Der Abend war fröhlich und ich war wieder einmal erstaunt
und beeindruckt, wie multilingual die Mönche sind: So beherrscht Gästepater
Benedikt Rätoromanisch, Deutsch, Englisch, Französisch und Italienisch. Saint
Meinrad Abbey wurde im 19. Jahrhundert gegründet, nachdem Kloster
Einsiedeln vorher knapp der Auflösung entgangen war. Die napoleonische Zeit hat
auch in Einsiedeln ihre Spuren hinterlassen: Französische Truppen plünderten das Kloster
und zerstörten die Gnadenkapelle. Die Mönche mussten fliehen, konnten aber
später zurückkehren. Anders das Kloster St. Gallen in der gleichnamigen Stadt, welches um 1800
aufhörte zu existieren und aufgehoben wurde.
Donnerstag und Freitag waren weitestgehend normale
Arbeitstage: Ich war wieder in der Schreinerei und Magdalenenkapelle
eingesetzt. Mit dem Schleifen und Ölen der Bänke machen wir Fortschritte. Nächste oder
übernächste Woche werden wir wohl damit fertig werden.
In meiner Freizeit zwischen den Mahl-, Gebets- und
Arbeitszeiten lese ich im Moment ein Buch, das ich in der Bibliothek geliehen
habe. Sören Kierkegaard gilt als „Wegbereiter der Existenzphilosophie“. Kierkegaard
betont in seinem Tagebuch die Wichtigkeit eines persönlichen Zugangs zum
Glauben. Dieser macht den Glauben existenziell und sinnvoll, wie er feststellt:
„Was mir eigentlich fehlt, ist,
ins Reine mit mir selbst zu kommen darüber, was ich tun soll […]. Es kommt
darauf an, meine Bestimmung zu verstehen, zu sehen, was Gott eigentlich will,
dass ich tun soll; es gilt eine Wahrheit zu finden, die Wahrheit ist für mich,
die Idee zu finden, für die ich leben und sterben will. […] [Was] nützte es
mir, die Bedeutung des Christentums entwickeln zu können, viele einzelne
Phänomene erklären zu können, wenn sie für mich selbst und mein Leben keine
tiefere Bedeutung hätten?“
Wenn also das eigene Leben in Berührung mit Gottes
Geschichte kommt, entsteht Sinn und Bedeutung.
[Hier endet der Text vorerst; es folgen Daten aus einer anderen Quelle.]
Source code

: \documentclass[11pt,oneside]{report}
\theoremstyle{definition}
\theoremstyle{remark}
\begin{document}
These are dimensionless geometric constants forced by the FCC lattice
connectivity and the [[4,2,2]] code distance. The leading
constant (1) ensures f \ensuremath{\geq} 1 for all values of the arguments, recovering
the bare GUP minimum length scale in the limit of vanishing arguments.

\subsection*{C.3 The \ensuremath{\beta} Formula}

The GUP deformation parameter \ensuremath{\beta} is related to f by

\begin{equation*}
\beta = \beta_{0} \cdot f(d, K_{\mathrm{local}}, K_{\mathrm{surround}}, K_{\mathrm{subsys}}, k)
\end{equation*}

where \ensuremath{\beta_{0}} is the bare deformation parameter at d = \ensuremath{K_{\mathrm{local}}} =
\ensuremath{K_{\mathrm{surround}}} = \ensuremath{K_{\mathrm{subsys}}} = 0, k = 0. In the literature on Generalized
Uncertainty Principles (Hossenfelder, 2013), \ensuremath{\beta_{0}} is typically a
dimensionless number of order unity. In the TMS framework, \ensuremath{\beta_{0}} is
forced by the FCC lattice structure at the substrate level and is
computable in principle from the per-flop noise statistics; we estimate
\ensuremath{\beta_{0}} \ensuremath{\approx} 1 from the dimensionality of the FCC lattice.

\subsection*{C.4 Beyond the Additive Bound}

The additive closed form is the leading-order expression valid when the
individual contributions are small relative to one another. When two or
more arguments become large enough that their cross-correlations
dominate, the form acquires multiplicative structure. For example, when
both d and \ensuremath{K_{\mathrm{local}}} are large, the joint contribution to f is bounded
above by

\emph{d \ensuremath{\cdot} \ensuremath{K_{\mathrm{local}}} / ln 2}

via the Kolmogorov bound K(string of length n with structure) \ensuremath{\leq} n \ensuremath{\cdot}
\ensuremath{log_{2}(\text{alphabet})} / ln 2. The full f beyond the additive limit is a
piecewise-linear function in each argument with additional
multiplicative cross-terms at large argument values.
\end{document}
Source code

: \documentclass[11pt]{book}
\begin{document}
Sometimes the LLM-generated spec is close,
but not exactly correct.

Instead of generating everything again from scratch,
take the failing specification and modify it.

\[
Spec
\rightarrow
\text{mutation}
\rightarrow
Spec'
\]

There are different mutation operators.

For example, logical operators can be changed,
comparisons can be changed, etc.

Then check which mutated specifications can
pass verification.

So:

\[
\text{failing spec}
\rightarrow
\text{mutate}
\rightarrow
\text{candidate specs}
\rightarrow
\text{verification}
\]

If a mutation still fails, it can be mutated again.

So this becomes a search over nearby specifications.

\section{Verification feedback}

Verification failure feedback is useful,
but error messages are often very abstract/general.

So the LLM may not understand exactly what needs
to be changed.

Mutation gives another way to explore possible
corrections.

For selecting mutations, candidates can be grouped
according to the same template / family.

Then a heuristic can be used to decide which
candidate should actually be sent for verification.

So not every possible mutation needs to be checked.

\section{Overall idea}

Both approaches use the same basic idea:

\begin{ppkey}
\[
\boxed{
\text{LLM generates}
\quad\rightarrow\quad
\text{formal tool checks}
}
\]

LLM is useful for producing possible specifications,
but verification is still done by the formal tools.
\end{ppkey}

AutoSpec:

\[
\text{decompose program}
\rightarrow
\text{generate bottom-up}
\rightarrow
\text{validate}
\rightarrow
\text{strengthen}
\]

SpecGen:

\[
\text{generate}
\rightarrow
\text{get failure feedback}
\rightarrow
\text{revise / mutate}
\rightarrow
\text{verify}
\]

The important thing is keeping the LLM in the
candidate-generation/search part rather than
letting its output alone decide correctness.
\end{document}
Das ist es auch, was ich hier
suche und den Mönchen unterstelle: In der vertieften Gottsuche finden sie
Sinnhaftigkeit und Getragenheit. Ein metaphysisches Gebäude trägt sie gleichsam
wie die Mauern das Gewölbe der Klosterkirche. In diesem Gebäude kommt jeder
Tageszeit und Stunde eine Bedeutung zu. In der sichtbaren Welt finden sie eine
Heimat in der unsichtbaren. Die Verbundenheit und Spannung beider „Welten“ halten
die Mönche im Klosteralltag. Das zeigen auch die eschatologischen und
transzendenten Bezüge der Liturgie: Das Fürsprachehalten bei Heiligen, das
Fürbittgebet für Verstorbene, mit welchen wir uns in einer großen Gemeinschaft
befinden: Letztere sind, was wir sein werden: Tot, um aufzuerstehen. Die
metaphysische Welt ist eine voller Bilder, Allegorien und Symbole. Hier im
Kloster verweisen diese alle auf die Offenbarung Gottes und sein Heilshandeln
in der Geschichte der Menschen. Für mich bleibt diese Welt vorläufig, denn
niemand kann das Geheimnis Gottes und seiner Offenbarung voll begreifen, und
unabgeschlossen: Was nach dem Tod mit uns passiert, können wir erahnen,
keinesfalls wissen. Aber sehr wohl können wir auf ein gutes Ende hoffen. Und
diese Hoffnung kann das Leben in der Gegenwart stärken und bereichern. Bis es
soweit ist, dass ein Mensch die volle objektive Wahrheit Gottes „schauen“ kann
– solange er lebt, braucht es wahrscheinlich solche „Scharniere“ zwischen
natürlicher und übernatürlicher Welt. Das Kloster ist so ein Ort.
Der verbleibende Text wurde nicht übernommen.